Atterrissage nickel.

Le lendemain, avant même d'avoir sauté, un membre du groupe jette l'éponge. Le surlendemain, deux autres se font éjecter : un gars du Nord, tétanisé d'heures en heures par un défi qui, manifestement, n'est pas le sien, et un jeune pilote d'hélico marocain. Trop incontrôlables en vol, le pilote en particulier : une vraie toupie, ce type, il tourne, il tourne, sans jamais parvenir à s'arrêter. Obligé à la fois de l'agripper et de le plaquer en l'air, le staff ne peut pas le laisser sauter seul. Fin de l'aventure. Pareil pour un ancien militaire trop habitué à être lâché en automatique comme un sac à patates avec trente kilos de matos sur le dos et à s'écraser au sol comme une masse pour entrer dans la danse, dans la liberté de la chute.
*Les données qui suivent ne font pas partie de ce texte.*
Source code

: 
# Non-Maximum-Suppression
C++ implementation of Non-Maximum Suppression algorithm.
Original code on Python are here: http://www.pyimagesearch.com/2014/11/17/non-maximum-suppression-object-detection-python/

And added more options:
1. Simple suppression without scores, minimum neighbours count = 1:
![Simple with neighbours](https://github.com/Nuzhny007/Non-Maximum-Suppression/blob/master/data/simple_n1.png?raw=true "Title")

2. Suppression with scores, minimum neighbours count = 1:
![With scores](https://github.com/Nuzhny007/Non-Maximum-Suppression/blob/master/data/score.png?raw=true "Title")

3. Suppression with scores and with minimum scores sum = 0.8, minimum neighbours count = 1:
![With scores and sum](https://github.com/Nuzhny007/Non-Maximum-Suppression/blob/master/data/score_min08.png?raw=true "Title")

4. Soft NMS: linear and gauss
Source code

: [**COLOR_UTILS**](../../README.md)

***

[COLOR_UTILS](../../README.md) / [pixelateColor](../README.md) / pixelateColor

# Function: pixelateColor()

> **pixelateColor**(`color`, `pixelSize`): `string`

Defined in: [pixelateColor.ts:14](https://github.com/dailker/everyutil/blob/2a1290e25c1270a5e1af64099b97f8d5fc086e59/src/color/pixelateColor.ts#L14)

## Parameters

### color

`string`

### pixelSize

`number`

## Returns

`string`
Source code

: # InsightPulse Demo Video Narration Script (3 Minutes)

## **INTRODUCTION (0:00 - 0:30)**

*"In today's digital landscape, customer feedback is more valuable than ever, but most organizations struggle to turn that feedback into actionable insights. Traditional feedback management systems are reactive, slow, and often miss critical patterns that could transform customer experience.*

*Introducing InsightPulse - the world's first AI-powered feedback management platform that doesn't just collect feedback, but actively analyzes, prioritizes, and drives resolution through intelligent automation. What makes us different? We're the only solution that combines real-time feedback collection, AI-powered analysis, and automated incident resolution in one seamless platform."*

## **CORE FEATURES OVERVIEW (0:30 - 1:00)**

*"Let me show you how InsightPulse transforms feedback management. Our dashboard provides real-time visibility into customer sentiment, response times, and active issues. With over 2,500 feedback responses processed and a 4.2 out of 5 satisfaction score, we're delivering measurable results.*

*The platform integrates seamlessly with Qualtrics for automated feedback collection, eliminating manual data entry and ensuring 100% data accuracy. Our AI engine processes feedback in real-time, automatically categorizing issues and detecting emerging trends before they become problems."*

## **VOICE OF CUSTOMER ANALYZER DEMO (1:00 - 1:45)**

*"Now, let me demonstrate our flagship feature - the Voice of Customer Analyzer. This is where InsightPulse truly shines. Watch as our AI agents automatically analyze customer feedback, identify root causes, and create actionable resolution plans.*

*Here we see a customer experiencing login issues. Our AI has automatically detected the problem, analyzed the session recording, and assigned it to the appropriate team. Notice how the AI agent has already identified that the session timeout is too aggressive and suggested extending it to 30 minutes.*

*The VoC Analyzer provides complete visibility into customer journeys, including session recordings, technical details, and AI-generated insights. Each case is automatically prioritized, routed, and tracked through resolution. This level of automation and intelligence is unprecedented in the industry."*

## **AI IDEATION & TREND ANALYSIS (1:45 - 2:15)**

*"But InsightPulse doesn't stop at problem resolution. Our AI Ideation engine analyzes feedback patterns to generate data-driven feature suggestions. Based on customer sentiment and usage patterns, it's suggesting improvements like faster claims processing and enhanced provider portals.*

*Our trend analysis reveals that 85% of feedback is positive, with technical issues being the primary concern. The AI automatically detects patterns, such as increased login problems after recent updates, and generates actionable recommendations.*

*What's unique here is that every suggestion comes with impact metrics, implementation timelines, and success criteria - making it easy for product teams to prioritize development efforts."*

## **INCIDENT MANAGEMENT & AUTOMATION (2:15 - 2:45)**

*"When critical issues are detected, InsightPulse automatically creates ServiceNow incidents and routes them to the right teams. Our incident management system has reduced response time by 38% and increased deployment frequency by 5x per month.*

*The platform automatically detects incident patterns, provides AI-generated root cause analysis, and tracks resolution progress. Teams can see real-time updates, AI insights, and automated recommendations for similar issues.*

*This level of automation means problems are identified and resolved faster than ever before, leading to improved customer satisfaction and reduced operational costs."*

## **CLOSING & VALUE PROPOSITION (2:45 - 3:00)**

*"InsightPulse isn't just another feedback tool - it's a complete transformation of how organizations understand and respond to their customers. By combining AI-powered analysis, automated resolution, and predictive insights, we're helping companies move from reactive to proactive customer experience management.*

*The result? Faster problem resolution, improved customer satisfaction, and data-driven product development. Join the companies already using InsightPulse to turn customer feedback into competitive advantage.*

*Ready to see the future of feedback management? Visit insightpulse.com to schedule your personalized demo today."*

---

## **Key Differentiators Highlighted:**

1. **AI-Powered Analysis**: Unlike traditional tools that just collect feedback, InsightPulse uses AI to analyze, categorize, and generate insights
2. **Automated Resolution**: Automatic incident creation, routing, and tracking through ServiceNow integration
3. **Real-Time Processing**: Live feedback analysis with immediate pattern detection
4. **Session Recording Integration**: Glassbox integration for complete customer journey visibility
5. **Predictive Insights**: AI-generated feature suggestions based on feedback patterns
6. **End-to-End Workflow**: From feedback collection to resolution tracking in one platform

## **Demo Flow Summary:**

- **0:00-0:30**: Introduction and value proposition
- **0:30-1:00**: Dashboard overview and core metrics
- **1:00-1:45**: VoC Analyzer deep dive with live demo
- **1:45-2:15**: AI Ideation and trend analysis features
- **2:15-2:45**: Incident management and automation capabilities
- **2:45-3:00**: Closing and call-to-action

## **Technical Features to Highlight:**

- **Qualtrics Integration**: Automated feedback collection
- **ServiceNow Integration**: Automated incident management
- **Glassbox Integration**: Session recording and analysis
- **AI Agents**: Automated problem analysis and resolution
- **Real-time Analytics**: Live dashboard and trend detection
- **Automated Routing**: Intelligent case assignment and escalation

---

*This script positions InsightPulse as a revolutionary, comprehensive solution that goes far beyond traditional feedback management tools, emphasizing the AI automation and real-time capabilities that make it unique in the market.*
Je continue les jours qui suivent en corrigeant peu à peu un réflexe idiot, qui apparaît nettement à la video, consistant dans les premiers mètres à rechercher mes appuis en l'air avec les jambes, comme en une ultime résistance au geste le plus anti-naturel qui soit : se jeter dans le vide à 4500 mètres, sans intention suicidaire identifiée a priori au moment du saut.

Conformément à la procédure, Dobski s'éloigne de plus en plus de moi, jusqu'à deux ou trois cents mètres, à partir du troisième saut. Sorties du zinc seul ou en figures avec lui, dans toutes les positions - avant, arrière, en boule ou en saut de l'ange. Déplacement progressif du curseur de la peur vers le plaisir. Premières figures en vol : rotations à droite, à gauche, loopings avant, loopings arrière, descentes en flèche et rétablissement en douceur. Sensation de maîtrise d'une nouvelle gymnastique dans l'espace. Jouissif.

Reste tout de même un problème de taille : la difficulté à se rétablir à plat à partir d'une position dos au sol. Difficile de me lâcher avant d'avoir sérieusement bordé le sujet, sauf à prendre le risque de me laisser ouvrir dos au sol. Autant dire d'aller à l'abattoir.